Today, Malya Villard-Appolon of KOFAVIV said, "We want to tell the Human
Rights Council that the systems for protecting women in the camps are
broken. We get no protection from the police, or the peacekeepers. We
feel we do not have access to the rooms where decisions about our safety
are made. We need the support and commitment of the international
community."
In her testimony, Ms. Appolon will call for increased security measures
to prevent rape within the camps in repeated attacks against women
sleeping in their tents, walking to the latrines, or otherwise left
vulnerable. She will also demand that grassroots women's groups - often
the only source of support for rape survivors and other women subsisting
in the camps - be included in decision-making related to the United
Nation's work in Haiti. Furthermore, she will insist that funding from
UN member states for the response efforts be conditioned on meeting
these basic requirements to uphold women's rights.
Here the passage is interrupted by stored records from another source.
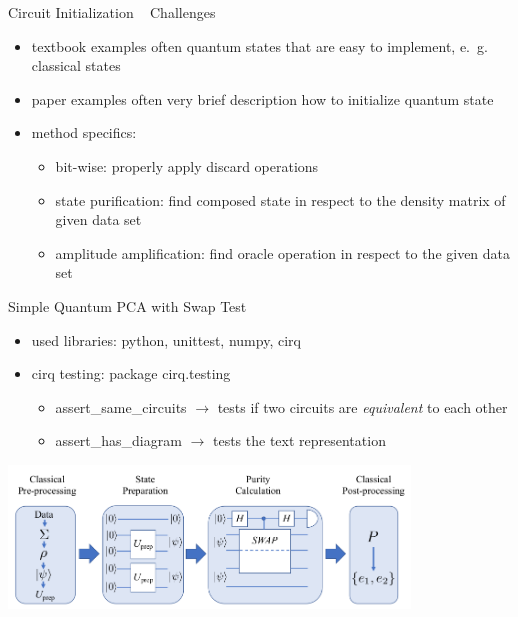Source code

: \begin{frame}{Circuit Initialization ~ Challenges}
  \begin{minipage}{1.0\textwidth}
    \begin{itemize}
      \item textbook examples often quantum states that are easy to implement, e.~g. classical states
      \item paper examples often very brief description how to initialize quantum state
      \item method specifics:
      \begin{itemize}
        \item bit-wise: properly apply discard operations
        \item state purification: find composed state in respect to the density matrix of given data set
        \item amplitude amplification: find oracle operation in respect to the given data set
      \end{itemize}
    \end{itemize}
  \end{minipage}
\end{frame}


\begin{frame}{Simple Quantum PCA with Swap Test}
  \begin{minipage}{1.0\textwidth}
    \begin{itemize}
      \item used libraries: python, unittest, numpy, cirq
      \item cirq testing: package cirq.testing
      \begin{itemize}
        \item assert\_same\_circuits $\rightarrow$ tests if two circuits are \emph{equivalent} to each other
        \item assert\_has\_diagram $\rightarrow$ tests the text representation
      \end{itemize}
    \end{itemize}
  \end{minipage}
  \begin{minipage}{1.0\textwidth}
    \centering
    \includegraphics[width=0.8\textwidth]{../assets/context_algorithm_main-ref19.png}
  \end{minipage}
\end{frame}


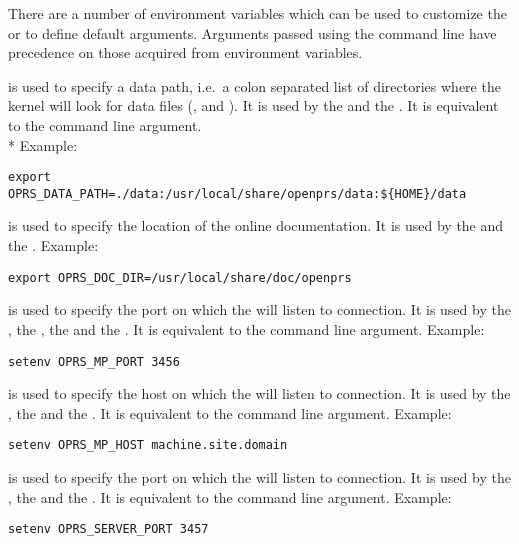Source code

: There are a number of environment variables which can be used to customize the
\XPK{} or to define default arguments. Arguments passed using the command line
have precedence on those acquired from environment variables.

\begin{description}

\item[\code{OPRS\_DATA\_PATH}] is used  to specify a data path, i.e.\ a colon separated
list of directories where the kernel will look for data files (,
 and ). It is used by the \CPK{} and the \XPK{}. It is
equivalent to the  command line argument.\\*
Example:
\begin{verbatim}
export OPRS_DATA_PATH=./data:/usr/local/share/openprs/data:${HOME}/data
\end{verbatim}

\item[\code{OPRS\_DOC\_DIR}] is used  to specify the location of the online \COPRSDE{}
documentation. It is used by the \XPK{} and the \OPE{}.
Example:
\begin{verbatim}
export OPRS_DOC_DIR=/usr/local/share/doc/openprs
\end{verbatim}

\item[\code{OPRS\_MP\_PORT}] is used  to specify the port on which the \MPA{} will listen
to connection. It is used by the \CPK{}, the \XPK{}, the \OPRSS{} and the
\MPA{}. It is equivalent to the  command line argument.
Example:
\begin{verbatim}
setenv OPRS_MP_PORT 3456
\end{verbatim}

\item[\code{OPRS\_MP\_HOST}] is used  to specify the host on which the \MPA{} will
listen to connection. It is used by the \CPK{}, the \XPK{} and the
\OPRSS{}.  It is equivalent to the  command line argument.
Example:
\begin{verbatim}
setenv OPRS_MP_HOST machine.site.domain
\end{verbatim}

\item[\code{OPRS\_SERVER\_PORT}] is used  to specify the port on which the
\OPRSS{} will listen to connection. It is used by the \CPK{}, the \XPK{}
and the \OPRSS{}.  It is equivalent to the  command line argument.
Example:
\begin{verbatim}
setenv OPRS_SERVER_PORT 3457
\end{verbatim}


\end{description}
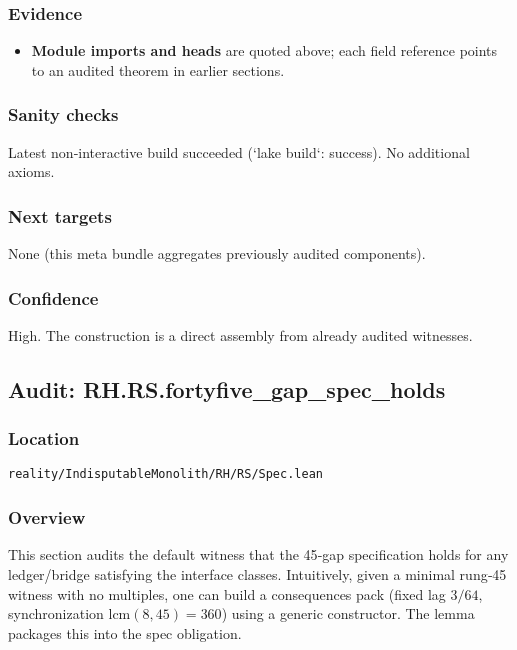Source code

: \documentclass{article}
\newcommand{\FileRef}[1]{\texttt{#1}}
\begin{document}
\subsubsection{Evidence}
\begin{itemize}[leftmargin=*]
  \item \textbf{Module imports and heads} are quoted above; each field reference points to an audited theorem in earlier sections.
\end{itemize}

\subsubsection{Sanity checks}
Latest non‑interactive build succeeded (`lake build`: success). No additional axioms.

\subsubsection{Next targets}
None (this meta bundle aggregates previously audited components).

\subsubsection{Confidence}
High. The construction is a direct assembly from already audited witnesses.

\subsection{Audit: RH.RS.fortyfive\_gap\_spec\_holds}
\subsubsection{Location}
\FileRef{reality/IndisputableMonolith/RH/RS/Spec.lean}

\subsubsection{Overview}
This section audits the default witness that the 45‑gap specification holds for any ledger/bridge satisfying the interface classes. Intuitively, given a minimal rung‑45 witness with no multiples, one can build a consequences pack (fixed lag \(3/64\), synchronization \(\mathrm{lcm}(8,45)=360\)) using a generic constructor. The lemma packages this into the spec obligation.
\end{document}
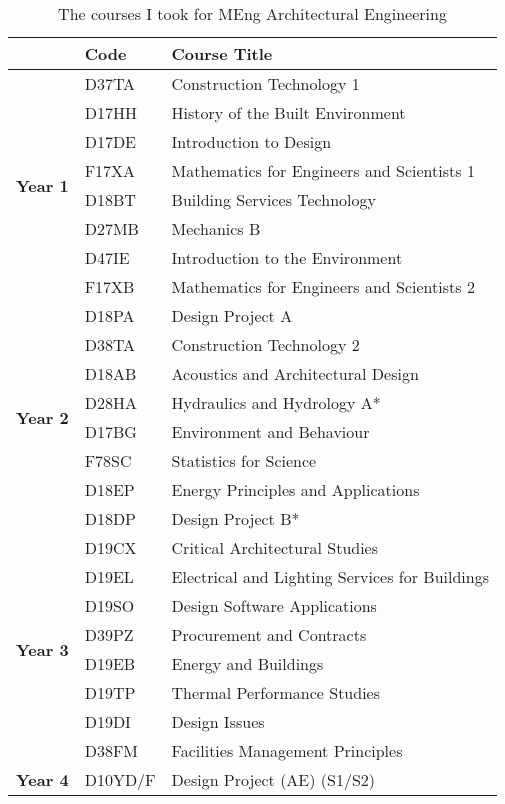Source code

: \begin{table}[htbp]
	\caption{The courses I took for MEng Architectural Engineering}
	\label{tbl:courses}
	\centering
	\begin{tabular}{@{}lll@{}}
		\toprule
		\textbf{} & \textbf{Code} & \textbf{Course Title} \\ \midrule
		\multirow{8}{*}{\textbf{Year 1}} & D37TA & Construction Technology 1 \\
		& D17HH & History of the Built Environment \\
		& D17DE & Introduction to Design \\
		& F17XA & Mathematics for Engineers and Scientists 1 \\
		& D18BT & Building Services Technology \\
		& D27MB & Mechanics B \\
		& D47IE & Introduction to the Environment \\
		& F17XB & Mathematics for Engineers and Scientists 2 \\ \midrule
		\multirow{8}{*}{\textbf{Year 2}} & D18PA & Design Project A \\
		& D38TA & Construction Technology 2 \\
		& D18AB & Acoustics and Architectural Design \\
		& D28HA & Hydraulics and Hydrology A* \\
		& D17BG & Environment and Behaviour \\
		& F78SC & Statistics for Science \\
		& D18EP & Energy Principles and Applications \\
		& D18DP & Design Project B* \\ \midrule
		\multirow{8}{*}{\textbf{Year 3}} & D19CX & Critical Architectural Studies \\
		& D19EL & Electrical and Lighting Services for Buildings \\
		& D19SO & Design Software Applications \\
		& D39PZ & Procurement and Contracts \\
		& D19EB & Energy and Buildings \\
		& D19TP & Thermal Performance Studies \\
		& D19DI & Design Issues \\
		& D38FM & Facilities Management Principles \\ \midrule
		\multirow{6}{*}{\textbf{Year 4}} & D10YD/F & Design Project (AE) (S1/S2) \\

\end{tabular}
\end{table}
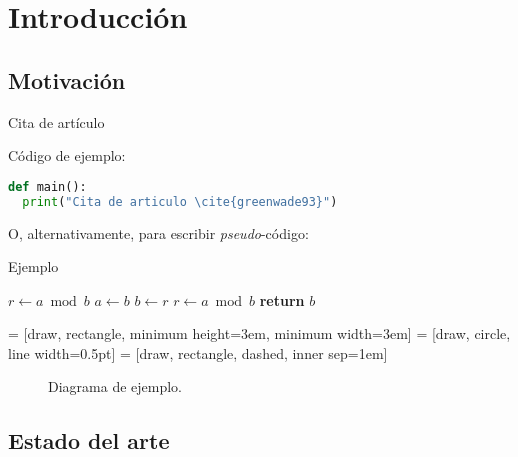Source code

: \section{Introducción}

\subsection{Motivación}

Cita de artículo \cite{greenwade93}

Código de ejemplo:
\begin{lstlisting}[language=Python]
def main():
  print("Cita de articulo \cite{greenwade93}")
\end{lstlisting}

O, alternativamente, para escribir {\it pseudo}-código:
\begin{algorithm}[H]
  \caption{Ejemplo}\label{euclid}
  \begin{algorithmic}[1]
     
        \State $r\gets a \bmod b$
         
            \State $a \gets b$
            \State $b \gets r$
            \State $r \gets a \bmod b$
        \EndWhile\label{euclidendwhile}
        \State \textbf{return} $b$
    \EndProcedure
  \end{algorithmic}
\end{algorithm}

 = [draw, rectangle, minimum height=3em, minimum width=3em]
 = [draw, circle, line width=0.5pt]
 = [draw, rectangle, dashed, inner sep=1em]
\begin{figure*}[h]
  \centering
  \caption{Diagrama de ejemplo.}
\end{figure*}

\subsection{Estado del arte}

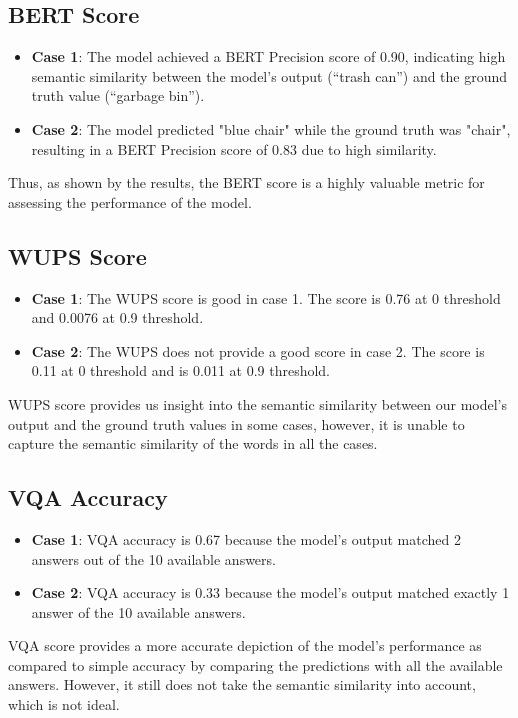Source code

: \subsection{BERT Score}
\begin{itemize}
    \item \textbf{Case 1}: The model achieved a BERT Precision score of 0.90, indicating high semantic similarity between the model’s output (“trash can”) and the ground truth value (“garbage bin”).
    \item \textbf{Case 2}: The model predicted "blue chair" while the ground truth was "chair", resulting in a BERT Precision score of 0.83 due to high similarity.
\end{itemize}

Thus, as shown by the results, the BERT score is a highly valuable metric for assessing the performance of the model.

\subsection{WUPS Score}
\begin{itemize}
    \item \textbf{Case 1}: The WUPS score is good in case 1. The score is 0.76 at 0 threshold and 0.0076 at 0.9 threshold.
    \item \textbf{Case 2}: The WUPS does not provide a good score in case 2. The score is 0.11 at 0 threshold and is 0.011 at 0.9 threshold.
\end{itemize}

WUPS score provides us insight into the semantic similarity between our model’s output and the ground truth values in some cases, however, it is unable to capture the semantic similarity of the words in all the cases. 

\subsection{VQA Accuracy}
\begin{itemize}
    \item \textbf{Case 1}: VQA accuracy is 0.67 because the model’s output matched 2 answers out of the 10 available answers.
    \item \textbf{Case 2}: VQA accuracy is 0.33 because the model’s output matched exactly 1 answer of the 10 available answers.
\end{itemize}

VQA score provides a more accurate depiction of the model’s performance as compared to simple accuracy by comparing the predictions with all the available answers. However, it still does not take the semantic similarity into account, which is not ideal. 





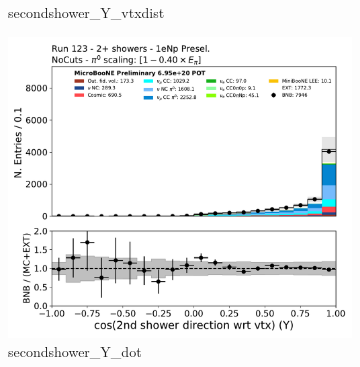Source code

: \begin{figure}[H]
\begin{subfigure}{0.3\textwidth}
    \caption{secondshower\_Y\_vtxdist}
    \end{subfigure}
    \begin{subfigure}{0.3\textwidth}
    \includegraphics[width=1.0\textwidth]{Sidebands/Figures/1eNp/TwoShower/TwoPShr_NP_None_pi0e040/secondshower_Y_dot.pdf}
    \caption{secondshower\_Y\_dot}
    \end{subfigure}
    \caption{} 
    \label{fig:TWOP_1eNp_4}
\end{figure}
Lisa Davis, a human rights attorney with MADRE, said, "During our time
in Haiti, we observed a troubling failure by Haitian and UN officials
and large non-governmental organizations to adequately address the
rampant levels of rape in the camps. Malya's testimony will force this
issue into the spotlight, and the UN member states will face the
necessary reminder of their responsibility to protect the human rights
of women living in the camps."
"It is totally unacceptable for these rapes to continue to go unpunished
and undeterred," asserted Blaine Bookey, an attorney with IJDH, and
coordinator of the delegation. "Women in the camps have suffered
enough. The organizations running the camps and the United Nations have
raised enough money to provide basic protections to vulnerable women."
Erica J. Richards, an attorney with the law firm Morrison & Foerster
added that "Not only do our findings from Haiti show that women face a
grave lack of security necessary to prevent and respond to the sexual
violence crisis, but medical services are overwhelmed and unable to meet
women's healthcare needs stemming from the assaults."
Yifat Susskind, MADRE Policy and Communications Director, said today,
"Malya's testimony has few precedents. Rarely are the voices of
displaced women heard by those in the halls of power. The Human Rights
Council must seize the opportunity to benefit from her expertise."
For more information about MADRE's work in Haiti, visit our website at https://www.madre.org/index/press-room-4/news/key/haiti.html
MADRE is an international women's human rights organization that partners with community-based women's groups to advance women's human rights, challenge injustice and create social change in contexts of war, conflict, disaster and their aftermath. MADRE advocates for a world in which all people enjoy individual and collective human rights; natural resources are shared equitably and sustainably; women participate effectively in all aspects of society; and all people have a meaningful say in policies that affect their lives. For more information about MADRE, visit www.madre.org.
LATEST NEWS
Billionaire Palantir Co-Founder Pushes Return of Public Hangings as Part of 'Masculine Leadership' Initiative
"Immaturity masquerading as strength is the defining personal characteristic of our age," said one critic in response.
Dec 07, 2025
Venture capitalist Joe Lonsdale, a co-founder of data platform company Palantir, is calling for the return of public hangings as part of a broader push to restore what he describes as "masculine leadership" to the US.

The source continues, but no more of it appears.